孫家か槍族で第一希望は趙雲…とのことでしたので、趙雲寄りでお送りしました。
お気に召して下さったら嬉しいのですが…。
私は関平並みに結菜さんの足元にも及びません(笑)
せれねは最後のオチ(てるのかどうか不安だけども)のような、都合の良いよう
に解釈して、納得しちゃう趙雲が好きです。
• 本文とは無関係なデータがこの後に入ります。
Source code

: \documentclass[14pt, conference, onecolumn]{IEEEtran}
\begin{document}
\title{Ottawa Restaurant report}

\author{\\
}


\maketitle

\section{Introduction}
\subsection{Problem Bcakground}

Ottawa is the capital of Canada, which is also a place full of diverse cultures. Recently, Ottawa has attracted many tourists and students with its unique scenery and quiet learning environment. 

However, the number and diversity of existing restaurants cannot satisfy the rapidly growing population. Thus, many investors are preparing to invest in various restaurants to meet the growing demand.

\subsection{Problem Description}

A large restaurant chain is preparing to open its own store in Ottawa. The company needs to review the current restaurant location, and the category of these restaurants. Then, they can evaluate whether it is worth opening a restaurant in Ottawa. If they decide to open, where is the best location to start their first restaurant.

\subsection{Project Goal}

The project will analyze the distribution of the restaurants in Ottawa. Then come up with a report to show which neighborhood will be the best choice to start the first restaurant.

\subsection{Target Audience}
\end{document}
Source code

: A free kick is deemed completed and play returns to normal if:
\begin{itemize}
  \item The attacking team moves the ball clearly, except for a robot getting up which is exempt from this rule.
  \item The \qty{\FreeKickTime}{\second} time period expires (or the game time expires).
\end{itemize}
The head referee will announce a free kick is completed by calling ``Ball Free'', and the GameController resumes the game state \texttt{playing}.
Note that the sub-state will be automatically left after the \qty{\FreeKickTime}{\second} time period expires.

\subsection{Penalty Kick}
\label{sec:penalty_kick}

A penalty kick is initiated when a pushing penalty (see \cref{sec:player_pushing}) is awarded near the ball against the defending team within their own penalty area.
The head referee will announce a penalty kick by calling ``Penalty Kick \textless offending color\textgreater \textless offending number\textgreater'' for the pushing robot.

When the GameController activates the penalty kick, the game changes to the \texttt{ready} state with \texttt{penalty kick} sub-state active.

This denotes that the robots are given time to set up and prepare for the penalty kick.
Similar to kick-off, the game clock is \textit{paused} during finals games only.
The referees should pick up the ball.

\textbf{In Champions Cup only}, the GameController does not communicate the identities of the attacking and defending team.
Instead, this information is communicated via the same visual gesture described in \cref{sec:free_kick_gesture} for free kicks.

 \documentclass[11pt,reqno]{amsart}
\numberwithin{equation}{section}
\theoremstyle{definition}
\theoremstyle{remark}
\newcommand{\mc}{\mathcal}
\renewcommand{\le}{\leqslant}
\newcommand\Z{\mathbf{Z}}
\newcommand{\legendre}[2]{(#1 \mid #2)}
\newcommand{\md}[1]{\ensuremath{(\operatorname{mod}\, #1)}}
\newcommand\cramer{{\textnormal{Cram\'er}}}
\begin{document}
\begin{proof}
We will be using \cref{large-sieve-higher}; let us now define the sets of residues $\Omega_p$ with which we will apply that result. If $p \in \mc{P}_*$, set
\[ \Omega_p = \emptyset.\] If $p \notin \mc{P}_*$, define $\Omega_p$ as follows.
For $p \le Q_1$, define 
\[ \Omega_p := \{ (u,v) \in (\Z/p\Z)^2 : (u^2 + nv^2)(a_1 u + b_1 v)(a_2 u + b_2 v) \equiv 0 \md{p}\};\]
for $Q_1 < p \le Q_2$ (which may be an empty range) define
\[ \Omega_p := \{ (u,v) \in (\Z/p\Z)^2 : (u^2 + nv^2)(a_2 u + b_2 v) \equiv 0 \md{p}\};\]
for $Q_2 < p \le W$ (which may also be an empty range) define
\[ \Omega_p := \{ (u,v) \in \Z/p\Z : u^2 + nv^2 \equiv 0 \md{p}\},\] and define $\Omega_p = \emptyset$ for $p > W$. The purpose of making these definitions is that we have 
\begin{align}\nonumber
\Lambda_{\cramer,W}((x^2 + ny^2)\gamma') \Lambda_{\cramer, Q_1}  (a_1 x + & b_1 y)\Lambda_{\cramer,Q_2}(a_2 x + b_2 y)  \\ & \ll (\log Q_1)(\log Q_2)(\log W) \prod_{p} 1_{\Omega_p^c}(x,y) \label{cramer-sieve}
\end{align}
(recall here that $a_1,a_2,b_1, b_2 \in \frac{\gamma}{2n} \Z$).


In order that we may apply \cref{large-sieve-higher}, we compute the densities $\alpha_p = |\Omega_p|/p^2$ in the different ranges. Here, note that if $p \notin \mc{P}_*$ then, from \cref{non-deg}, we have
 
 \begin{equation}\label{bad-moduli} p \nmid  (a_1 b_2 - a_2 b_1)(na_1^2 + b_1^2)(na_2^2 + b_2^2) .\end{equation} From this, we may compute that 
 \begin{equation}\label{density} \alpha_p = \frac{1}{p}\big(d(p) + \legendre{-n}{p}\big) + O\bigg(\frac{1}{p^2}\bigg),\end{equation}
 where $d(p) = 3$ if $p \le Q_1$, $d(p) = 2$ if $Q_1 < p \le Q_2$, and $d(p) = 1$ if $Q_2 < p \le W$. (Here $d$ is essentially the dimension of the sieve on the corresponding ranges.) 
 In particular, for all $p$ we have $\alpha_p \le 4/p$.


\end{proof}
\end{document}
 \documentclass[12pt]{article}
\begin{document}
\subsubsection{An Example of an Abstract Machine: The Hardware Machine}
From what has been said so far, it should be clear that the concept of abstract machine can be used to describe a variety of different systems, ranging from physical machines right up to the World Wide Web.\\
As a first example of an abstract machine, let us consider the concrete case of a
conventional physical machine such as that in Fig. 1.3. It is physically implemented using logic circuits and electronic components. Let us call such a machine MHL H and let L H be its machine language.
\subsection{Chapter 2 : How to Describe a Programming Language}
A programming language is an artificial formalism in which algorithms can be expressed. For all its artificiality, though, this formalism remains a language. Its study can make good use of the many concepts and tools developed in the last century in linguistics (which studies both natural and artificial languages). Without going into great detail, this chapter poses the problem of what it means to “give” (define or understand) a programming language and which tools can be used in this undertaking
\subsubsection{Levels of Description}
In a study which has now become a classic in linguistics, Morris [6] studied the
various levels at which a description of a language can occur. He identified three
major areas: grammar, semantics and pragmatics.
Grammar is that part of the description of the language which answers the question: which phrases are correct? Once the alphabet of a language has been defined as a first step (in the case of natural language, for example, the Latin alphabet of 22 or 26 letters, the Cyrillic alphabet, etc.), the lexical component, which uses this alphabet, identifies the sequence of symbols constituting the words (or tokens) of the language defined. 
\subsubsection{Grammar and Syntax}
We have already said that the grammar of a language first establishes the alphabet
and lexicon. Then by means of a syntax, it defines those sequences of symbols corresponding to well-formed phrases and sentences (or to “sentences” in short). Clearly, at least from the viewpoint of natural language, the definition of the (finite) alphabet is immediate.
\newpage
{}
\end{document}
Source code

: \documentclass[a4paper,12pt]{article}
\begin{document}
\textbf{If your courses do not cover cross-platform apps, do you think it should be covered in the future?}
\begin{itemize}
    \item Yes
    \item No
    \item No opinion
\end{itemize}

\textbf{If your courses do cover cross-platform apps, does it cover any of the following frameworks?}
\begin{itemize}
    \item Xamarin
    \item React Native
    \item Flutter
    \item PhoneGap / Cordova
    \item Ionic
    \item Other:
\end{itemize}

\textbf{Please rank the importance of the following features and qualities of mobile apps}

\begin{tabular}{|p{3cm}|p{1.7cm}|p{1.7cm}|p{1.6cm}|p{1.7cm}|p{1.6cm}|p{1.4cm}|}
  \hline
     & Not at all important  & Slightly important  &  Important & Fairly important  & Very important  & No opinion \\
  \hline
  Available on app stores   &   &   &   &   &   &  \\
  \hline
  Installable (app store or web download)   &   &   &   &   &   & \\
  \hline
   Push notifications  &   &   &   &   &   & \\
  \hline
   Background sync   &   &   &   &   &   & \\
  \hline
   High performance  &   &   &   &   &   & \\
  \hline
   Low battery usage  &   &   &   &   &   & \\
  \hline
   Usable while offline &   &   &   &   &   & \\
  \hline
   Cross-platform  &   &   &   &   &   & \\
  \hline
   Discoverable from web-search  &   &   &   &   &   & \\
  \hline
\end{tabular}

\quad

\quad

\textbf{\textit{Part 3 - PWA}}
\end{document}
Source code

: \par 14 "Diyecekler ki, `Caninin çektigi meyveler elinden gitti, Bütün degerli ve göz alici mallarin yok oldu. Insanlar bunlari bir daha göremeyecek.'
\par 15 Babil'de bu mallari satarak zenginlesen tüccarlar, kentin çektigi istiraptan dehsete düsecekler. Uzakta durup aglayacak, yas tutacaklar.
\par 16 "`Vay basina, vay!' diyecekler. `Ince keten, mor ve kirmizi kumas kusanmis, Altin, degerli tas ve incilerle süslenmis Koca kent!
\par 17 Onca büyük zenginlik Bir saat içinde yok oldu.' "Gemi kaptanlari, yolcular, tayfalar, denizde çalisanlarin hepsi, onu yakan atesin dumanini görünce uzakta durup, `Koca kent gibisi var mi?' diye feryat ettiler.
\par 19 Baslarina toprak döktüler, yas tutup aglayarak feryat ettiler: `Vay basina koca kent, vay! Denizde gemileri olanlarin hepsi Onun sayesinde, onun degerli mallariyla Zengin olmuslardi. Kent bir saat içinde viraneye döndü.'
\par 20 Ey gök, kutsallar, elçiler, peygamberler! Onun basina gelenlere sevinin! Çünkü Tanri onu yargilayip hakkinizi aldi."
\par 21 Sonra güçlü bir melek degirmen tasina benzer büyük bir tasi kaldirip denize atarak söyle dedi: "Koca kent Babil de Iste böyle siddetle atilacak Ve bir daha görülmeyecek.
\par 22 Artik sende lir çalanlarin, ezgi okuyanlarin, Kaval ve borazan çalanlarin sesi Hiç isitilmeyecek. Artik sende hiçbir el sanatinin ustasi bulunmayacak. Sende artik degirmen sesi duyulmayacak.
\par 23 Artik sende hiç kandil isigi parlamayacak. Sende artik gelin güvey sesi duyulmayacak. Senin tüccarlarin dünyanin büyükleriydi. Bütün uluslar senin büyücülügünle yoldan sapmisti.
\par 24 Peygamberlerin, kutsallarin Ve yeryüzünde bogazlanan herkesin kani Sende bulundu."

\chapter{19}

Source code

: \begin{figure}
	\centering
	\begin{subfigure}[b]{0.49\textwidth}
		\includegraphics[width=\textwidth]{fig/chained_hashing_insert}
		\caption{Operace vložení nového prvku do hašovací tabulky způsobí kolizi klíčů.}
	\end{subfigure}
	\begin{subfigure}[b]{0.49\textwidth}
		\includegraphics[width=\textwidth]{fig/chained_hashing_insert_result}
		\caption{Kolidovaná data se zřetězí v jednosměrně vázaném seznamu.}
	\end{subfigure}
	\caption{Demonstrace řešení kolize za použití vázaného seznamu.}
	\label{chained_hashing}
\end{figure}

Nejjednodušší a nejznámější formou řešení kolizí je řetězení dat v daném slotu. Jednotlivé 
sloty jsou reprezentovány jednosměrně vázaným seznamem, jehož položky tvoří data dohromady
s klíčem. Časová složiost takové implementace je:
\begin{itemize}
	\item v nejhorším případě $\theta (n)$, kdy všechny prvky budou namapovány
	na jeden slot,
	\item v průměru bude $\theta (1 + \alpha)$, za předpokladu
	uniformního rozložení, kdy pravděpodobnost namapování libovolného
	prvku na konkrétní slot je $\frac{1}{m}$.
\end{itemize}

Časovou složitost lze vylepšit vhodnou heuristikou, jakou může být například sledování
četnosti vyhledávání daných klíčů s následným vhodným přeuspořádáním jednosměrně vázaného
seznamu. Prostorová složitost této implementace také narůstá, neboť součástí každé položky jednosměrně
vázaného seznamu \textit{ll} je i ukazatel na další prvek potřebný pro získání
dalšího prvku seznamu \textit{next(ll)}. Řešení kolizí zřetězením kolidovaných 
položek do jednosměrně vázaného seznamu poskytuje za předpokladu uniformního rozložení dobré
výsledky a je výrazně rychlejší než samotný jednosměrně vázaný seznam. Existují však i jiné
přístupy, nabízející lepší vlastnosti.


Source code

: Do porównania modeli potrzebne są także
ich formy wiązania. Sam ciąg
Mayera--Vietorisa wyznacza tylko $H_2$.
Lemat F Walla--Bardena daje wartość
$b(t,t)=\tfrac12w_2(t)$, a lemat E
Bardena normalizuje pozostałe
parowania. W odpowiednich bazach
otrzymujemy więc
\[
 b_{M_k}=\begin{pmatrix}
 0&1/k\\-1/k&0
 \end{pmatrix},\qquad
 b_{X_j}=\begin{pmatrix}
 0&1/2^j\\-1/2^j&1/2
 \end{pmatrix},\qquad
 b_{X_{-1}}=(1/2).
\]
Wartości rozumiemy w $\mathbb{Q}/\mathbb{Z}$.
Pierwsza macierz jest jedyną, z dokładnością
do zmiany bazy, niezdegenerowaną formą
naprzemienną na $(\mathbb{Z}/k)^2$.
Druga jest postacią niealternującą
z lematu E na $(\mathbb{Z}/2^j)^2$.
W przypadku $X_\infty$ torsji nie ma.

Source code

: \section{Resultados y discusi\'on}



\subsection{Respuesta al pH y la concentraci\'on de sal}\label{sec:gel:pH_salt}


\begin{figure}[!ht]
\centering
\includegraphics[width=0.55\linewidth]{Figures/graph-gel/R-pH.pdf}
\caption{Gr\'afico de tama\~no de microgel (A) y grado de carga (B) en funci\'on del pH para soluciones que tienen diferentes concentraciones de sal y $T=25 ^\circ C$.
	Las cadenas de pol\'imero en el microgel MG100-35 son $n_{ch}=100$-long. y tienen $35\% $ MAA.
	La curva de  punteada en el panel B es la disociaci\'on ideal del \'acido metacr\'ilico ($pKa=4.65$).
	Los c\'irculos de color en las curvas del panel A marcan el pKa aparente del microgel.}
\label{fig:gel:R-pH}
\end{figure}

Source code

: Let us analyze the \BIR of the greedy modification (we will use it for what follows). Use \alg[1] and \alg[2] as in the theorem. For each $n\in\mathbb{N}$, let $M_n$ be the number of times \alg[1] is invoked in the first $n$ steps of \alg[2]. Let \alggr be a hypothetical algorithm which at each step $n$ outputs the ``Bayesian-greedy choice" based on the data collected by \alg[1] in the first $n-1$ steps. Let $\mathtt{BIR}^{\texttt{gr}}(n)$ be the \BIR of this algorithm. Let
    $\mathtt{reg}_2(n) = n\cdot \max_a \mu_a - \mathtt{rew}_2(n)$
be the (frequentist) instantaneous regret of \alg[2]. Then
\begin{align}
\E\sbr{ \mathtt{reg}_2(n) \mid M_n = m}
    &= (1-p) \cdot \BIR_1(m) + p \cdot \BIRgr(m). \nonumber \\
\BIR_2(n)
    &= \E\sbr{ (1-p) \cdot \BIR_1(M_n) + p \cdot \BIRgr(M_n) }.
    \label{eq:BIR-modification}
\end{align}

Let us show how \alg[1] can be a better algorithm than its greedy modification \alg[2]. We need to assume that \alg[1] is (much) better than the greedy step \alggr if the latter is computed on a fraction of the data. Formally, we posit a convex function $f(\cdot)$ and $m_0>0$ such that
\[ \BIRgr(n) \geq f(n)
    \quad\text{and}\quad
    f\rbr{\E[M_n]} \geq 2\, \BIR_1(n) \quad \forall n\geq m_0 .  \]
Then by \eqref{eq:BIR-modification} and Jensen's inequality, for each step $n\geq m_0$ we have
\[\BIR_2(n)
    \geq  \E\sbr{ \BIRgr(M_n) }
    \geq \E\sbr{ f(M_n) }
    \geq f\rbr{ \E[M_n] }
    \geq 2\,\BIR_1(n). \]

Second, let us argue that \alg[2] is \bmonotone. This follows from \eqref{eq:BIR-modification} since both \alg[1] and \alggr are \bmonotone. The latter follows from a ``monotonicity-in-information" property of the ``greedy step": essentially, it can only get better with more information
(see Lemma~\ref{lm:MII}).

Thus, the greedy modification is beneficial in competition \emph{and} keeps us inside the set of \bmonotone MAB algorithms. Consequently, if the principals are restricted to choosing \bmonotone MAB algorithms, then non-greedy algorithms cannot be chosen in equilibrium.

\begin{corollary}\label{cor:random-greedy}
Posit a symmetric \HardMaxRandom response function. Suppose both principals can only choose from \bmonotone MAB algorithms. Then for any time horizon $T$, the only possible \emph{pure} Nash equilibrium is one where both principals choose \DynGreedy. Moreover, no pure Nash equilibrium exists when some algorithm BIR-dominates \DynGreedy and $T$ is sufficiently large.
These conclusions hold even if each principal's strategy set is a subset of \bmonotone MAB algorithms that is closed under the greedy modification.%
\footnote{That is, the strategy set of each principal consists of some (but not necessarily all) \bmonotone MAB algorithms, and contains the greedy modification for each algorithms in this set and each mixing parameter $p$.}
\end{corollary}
(聞いてない)

タイトルの「Bergenia」は、「ヒマラヤゆきのした」というお花の英名です。
花言葉は「秘めた感情」とか「深い愛情」「素直になれない心」で、見た目も可憐で
主人公さんにピッタリだなぁと思ってこのタイトルにしました。
普段タイトル付けないので、センスの無さに笑えてきました…。

これから無双夢が増えていくかも…なんてことを考えながら書いてた作品なので、
一話完結ですが、続編が作れそうな感じの設定にしてあります。
これを機に頑張れたらいいな、とか。
それもこれも、結菜さんが背を押してくださったお陰です。結菜さんがNOと言っても
私は勝手に結菜さんを師と仰ぎます!
リクありがとう御座いましたv

ちなみに、結菜さんにお送りしたリク夢はお名前変換不要になっています。
公開verは要名前変換で、姜維がどもってくれません(笑)ので、あしからず。